2018 AMC 10A Problems/Problem 16

Revision as of 14:11, 8 February 2018 by Rocketscience (talk | contribs)

Right triangle $ABC$ has leg lengths $AB=20$ and $BC=21$. Including $\overline{AB}$ and $\overline{BC}$, how many line segments with integer length can be drawn from vertex $B$ to a point on hypotenuse $\overline{AC}$?

$\textbf{(A) }5 \qquad \textbf{(B) }8 \qquad \textbf{(C) }12 \qquad \textbf{(D) }13 \qquad \textbf{(E) }15 \qquad$

Solution

The hypotenuse has length $29$. Let $P$ be the foot of the altitude from $B$ to $AC$. Note that $BP$ is the shortest possible length of any segment. Writing the area of the triangle in two ways, we can solve for $BP=\dfrac{20\cdot  21}{29}$, which is between $14$ and $15$.

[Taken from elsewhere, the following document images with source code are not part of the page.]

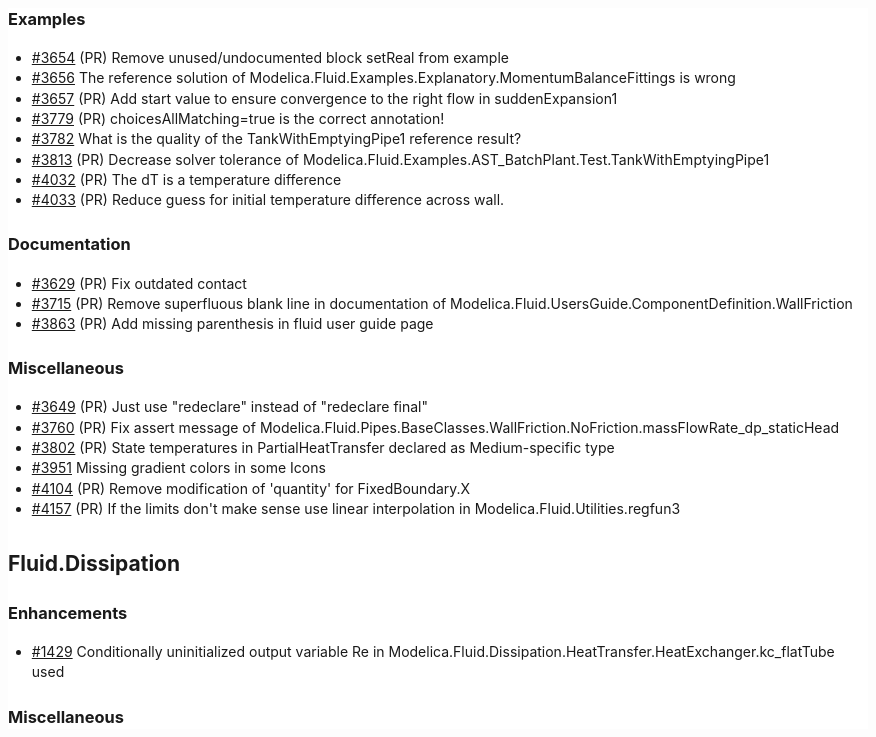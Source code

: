 
### Examples

* [\#3654](https://github.com/modelica/ModelicaStandardLibrary/pull/3654) (PR) Remove unused/undocumented block setReal from example
* [\#3656](https://github.com/modelica/ModelicaStandardLibrary/issues/3656) The reference solution of Modelica.Fluid.Examples.Explanatory.MomentumBalanceFittings is wrong
* [\#3657](https://github.com/modelica/ModelicaStandardLibrary/pull/3657) (PR) Add start value to ensure convergence to the right flow in suddenExpansion1
* [\#3779](https://github.com/modelica/ModelicaStandardLibrary/pull/3779) (PR) choicesAllMatching=true is the correct annotation!
* [\#3782](https://github.com/modelica/ModelicaStandardLibrary/issues/3782) What is the quality of the TankWithEmptyingPipe1 reference result?
* [\#3813](https://github.com/modelica/ModelicaStandardLibrary/pull/3813) (PR) Decrease solver tolerance of Modelica.Fluid.Examples.AST_BatchPlant.Test.TankWithEmptyingPipe1
* [\#4032](https://github.com/modelica/ModelicaStandardLibrary/pull/4032) (PR) The dT is a temperature difference
* [\#4033](https://github.com/modelica/ModelicaStandardLibrary/pull/4033) (PR) Reduce guess for initial temperature difference across wall.

### Documentation

* [\#3629](https://github.com/modelica/ModelicaStandardLibrary/pull/3629) (PR) Fix outdated contact
* [\#3715](https://github.com/modelica/ModelicaStandardLibrary/pull/3715) (PR) Remove superfluous blank line in documentation of Modelica.Fluid.UsersGuide.ComponentDefinition.WallFriction
* [\#3863](https://github.com/modelica/ModelicaStandardLibrary/pull/3863) (PR) Add missing parenthesis in fluid user guide page

### Miscellaneous

* [\#3649](https://github.com/modelica/ModelicaStandardLibrary/pull/3649) (PR) Just use "redeclare" instead of "redeclare final"
* [\#3760](https://github.com/modelica/ModelicaStandardLibrary/pull/3760) (PR) Fix assert message of Modelica.Fluid.Pipes.BaseClasses.WallFriction.NoFriction.massFlowRate_dp_staticHead
* [\#3802](https://github.com/modelica/ModelicaStandardLibrary/pull/3802) (PR) State temperatures in PartialHeatTransfer declared as Medium-specific type
* [\#3951](https://github.com/modelica/ModelicaStandardLibrary/issues/3951) Missing gradient colors in some Icons
* [\#4104](https://github.com/modelica/ModelicaStandardLibrary/pull/4104) (PR) Remove modification of 'quantity' for FixedBoundary.X
* [\#4157](https://github.com/modelica/ModelicaStandardLibrary/pull/4157) (PR) If the limits don't make sense use linear interpolation in Modelica.Fluid.Utilities.regfun3

## Fluid.Dissipation

### Enhancements

* [\#1429](https://github.com/modelica/ModelicaStandardLibrary/issues/1429) Conditionally uninitialized output variable Re in Modelica.Fluid.Dissipation.HeatTransfer.HeatExchanger.kc_flatTube used

### Miscellaneous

Let the line segment be $BX$, with $X$ on $AC$. As you move $X$ along the hypotenuse from $A$ to $P$, the length of $BX$ strictly decreases, hitting all the integer values from $20, 19, \dots 15$. Similarly, moving $X$ from $P$ to $C$ hits all the integer values from $15, 16, \dots, 21$. This is a total of $\boxed{13}$ line segments.